Court punishes fan from England for Nazi salute in Volgograd bar
The fan was banned from attending the national team matches abroad for five years after he performed an anti-Semitic song in a Volgograd bar. Two more Englishmen will be brought to trial for a similar violation.
The British police have tracked down fans of the England national team, who were caught on video singing an anti-Semitic song in a bar in Volgograd, The Telegraph reports. All three fans have been brought to trial in their homeland.
The video, which has spread across social networks, shows three English fans singing a song that mentions Hitler and Auschwitz and displaying Nazi salutes in a bar. This happened on June 18 before the England match against Tunisia, which was held in Volgograd.
The 57-year-old Michael Herbert, who appeared before the court in Leicester, was banned from attending the matches of the English national team held abroad for five years. Two other football fans — 58-year-old David Batty and 52-year-old Michael Burns — were brought to trial in Leeds in the case of offenses related to football, The Telegraph notes. The consideration of their case was postponed until Tuesday, June 26.
The Football Association of England condemned the behavior of fans, SkyNews reports. “The disgraceful behavior of the individuals shown on the video does not represent the values of most football fans from England who came to Russia to support the team,” the Association representatives said.

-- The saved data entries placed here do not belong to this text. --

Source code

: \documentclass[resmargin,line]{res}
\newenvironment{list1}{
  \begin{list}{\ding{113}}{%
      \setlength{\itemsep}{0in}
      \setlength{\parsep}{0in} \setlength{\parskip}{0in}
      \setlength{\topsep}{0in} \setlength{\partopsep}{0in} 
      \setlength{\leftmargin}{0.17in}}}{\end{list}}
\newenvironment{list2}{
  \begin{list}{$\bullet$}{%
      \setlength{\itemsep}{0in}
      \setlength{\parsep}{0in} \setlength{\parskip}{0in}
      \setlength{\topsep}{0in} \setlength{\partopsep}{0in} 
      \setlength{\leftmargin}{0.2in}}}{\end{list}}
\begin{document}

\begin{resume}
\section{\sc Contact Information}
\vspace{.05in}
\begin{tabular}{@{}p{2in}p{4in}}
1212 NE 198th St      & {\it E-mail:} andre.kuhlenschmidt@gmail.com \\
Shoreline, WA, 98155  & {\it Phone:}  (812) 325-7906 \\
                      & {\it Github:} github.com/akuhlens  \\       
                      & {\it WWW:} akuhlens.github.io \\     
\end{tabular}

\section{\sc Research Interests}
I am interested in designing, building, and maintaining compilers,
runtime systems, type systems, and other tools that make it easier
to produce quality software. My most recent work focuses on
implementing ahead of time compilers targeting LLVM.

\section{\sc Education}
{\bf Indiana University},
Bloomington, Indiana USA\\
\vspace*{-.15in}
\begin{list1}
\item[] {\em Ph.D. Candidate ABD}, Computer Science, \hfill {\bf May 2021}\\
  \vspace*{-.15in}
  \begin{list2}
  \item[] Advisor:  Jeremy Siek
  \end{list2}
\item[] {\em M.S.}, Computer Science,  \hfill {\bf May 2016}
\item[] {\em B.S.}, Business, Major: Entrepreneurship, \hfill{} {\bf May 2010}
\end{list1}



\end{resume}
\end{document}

There was another incident, following which the court in Oxford forbade a 25-year-old Paul Johnson to attend the matches of the English national team for three years. The Telegraph reported that Johnson was detained on a train from Moscow to Volgograd on Monday, June 18. It was previously reported that two football fans from the UK had been brought to administrative responsibility for debauchery and drunkenness on a train to Volgograd.